## ENTRIES SHOWN:
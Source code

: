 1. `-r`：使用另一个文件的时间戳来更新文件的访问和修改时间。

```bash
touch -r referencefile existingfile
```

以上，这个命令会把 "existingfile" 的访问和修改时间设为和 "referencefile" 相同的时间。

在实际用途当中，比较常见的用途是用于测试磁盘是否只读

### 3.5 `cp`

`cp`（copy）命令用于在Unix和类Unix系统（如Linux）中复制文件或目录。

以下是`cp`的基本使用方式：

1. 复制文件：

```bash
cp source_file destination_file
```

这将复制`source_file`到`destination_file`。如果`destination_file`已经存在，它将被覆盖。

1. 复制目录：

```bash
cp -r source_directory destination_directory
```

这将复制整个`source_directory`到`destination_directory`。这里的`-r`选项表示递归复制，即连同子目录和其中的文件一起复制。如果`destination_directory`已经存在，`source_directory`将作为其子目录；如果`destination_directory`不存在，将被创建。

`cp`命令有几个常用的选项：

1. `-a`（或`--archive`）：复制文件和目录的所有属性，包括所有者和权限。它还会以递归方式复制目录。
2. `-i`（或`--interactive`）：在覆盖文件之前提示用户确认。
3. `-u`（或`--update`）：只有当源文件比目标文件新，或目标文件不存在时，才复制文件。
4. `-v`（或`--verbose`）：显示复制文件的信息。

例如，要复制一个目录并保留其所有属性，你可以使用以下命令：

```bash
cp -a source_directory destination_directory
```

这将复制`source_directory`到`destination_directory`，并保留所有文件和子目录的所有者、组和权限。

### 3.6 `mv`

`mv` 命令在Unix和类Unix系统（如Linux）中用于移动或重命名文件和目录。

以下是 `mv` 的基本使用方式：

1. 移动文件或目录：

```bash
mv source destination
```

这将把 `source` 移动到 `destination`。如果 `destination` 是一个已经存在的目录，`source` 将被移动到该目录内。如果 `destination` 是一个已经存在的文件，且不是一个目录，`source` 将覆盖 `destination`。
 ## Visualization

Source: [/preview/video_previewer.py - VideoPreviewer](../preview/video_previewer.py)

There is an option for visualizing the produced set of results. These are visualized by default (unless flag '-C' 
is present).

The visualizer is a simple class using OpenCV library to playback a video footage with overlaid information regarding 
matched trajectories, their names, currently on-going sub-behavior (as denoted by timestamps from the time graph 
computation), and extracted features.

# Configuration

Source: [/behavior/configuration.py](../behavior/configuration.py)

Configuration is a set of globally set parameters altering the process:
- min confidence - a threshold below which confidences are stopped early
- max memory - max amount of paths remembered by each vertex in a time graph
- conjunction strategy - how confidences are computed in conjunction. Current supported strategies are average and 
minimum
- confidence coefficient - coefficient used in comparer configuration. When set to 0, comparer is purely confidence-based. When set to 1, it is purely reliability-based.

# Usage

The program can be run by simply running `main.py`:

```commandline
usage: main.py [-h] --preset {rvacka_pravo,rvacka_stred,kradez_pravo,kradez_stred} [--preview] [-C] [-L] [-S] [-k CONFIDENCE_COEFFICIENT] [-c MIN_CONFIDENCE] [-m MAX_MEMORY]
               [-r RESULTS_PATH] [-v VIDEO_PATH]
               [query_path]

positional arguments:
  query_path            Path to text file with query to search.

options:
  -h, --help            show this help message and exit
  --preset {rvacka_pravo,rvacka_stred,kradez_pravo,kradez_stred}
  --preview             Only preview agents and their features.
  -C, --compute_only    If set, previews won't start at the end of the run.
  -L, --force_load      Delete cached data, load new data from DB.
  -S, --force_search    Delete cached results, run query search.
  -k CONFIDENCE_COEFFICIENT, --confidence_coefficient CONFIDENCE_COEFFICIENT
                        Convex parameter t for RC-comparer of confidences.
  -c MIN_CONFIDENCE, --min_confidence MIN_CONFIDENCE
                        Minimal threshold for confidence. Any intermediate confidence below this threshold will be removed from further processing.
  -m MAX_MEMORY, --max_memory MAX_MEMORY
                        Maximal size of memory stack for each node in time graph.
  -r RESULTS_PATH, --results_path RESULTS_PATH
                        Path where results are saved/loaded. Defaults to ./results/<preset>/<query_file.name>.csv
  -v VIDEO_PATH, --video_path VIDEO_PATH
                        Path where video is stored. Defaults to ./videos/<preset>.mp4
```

## EXERCISE GOAL:
With the first line of the material as the start and the line containing "matched trajectories, their" as the end, repeat that span exactly and add nothing.

## SOLUTION TO THE EXERCISE:
Source code

: 1. `-r`：使用另一个文件的时间戳来更新文件的访问和修改时间。

```bash
touch -r referencefile existingfile
```

以上，这个命令会把 "existingfile" 的访问和修改时间设为和 "referencefile" 相同的时间。

在实际用途当中，比较常见的用途是用于测试磁盘是否只读

### 3.5 `cp`

`cp`（copy）命令用于在Unix和类Unix系统（如Linux）中复制文件或目录。

以下是`cp`的基本使用方式：

1. 复制文件：

```bash
cp source_file destination_file
```

这将复制`source_file`到`destination_file`。如果`destination_file`已经存在，它将被覆盖。

1. 复制目录：

```bash
cp -r source_directory destination_directory
```

这将复制整个`source_directory`到`destination_directory`。这里的`-r`选项表示递归复制，即连同子目录和其中的文件一起复制。如果`destination_directory`已经存在，`source_directory`将作为其子目录；如果`destination_directory`不存在，将被创建。

`cp`命令有几个常用的选项：

1. `-a`（或`--archive`）：复制文件和目录的所有属性，包括所有者和权限。它还会以递归方式复制目录。
2. `-i`（或`--interactive`）：在覆盖文件之前提示用户确认。
3. `-u`（或`--update`）：只有当源文件比目标文件新，或目标文件不存在时，才复制文件。
4. `-v`（或`--verbose`）：显示复制文件的信息。

例如，要复制一个目录并保留其所有属性，你可以使用以下命令：

```bash
cp -a source_directory destination_directory
```

这将复制`source_directory`到`destination_directory`，并保留所有文件和子目录的所有者、组和权限。

### 3.6 `mv`

`mv` 命令在Unix和类Unix系统（如Linux）中用于移动或重命名文件和目录。

以下是 `mv` 的基本使用方式：

1. 移动文件或目录：

```bash
mv source destination
```

这将把 `source` 移动到 `destination`。如果 `destination` 是一个已经存在的目录，`source` 将被移动到该目录内。如果 `destination` 是一个已经存在的文件，且不是一个目录，`source` 将覆盖 `destination`。
 ## Visualization

Source: [/preview/video_previewer.py - VideoPreviewer](../preview/video_previewer.py)

There is an option for visualizing the produced set of results. These are visualized by default (unless flag '-C' 
is present).

The visualizer is a simple class using OpenCV library to playback a video footage with overlaid information regarding 
matched trajectories, their names, currently on-going sub-behavior (as denoted by timestamps from the time graph 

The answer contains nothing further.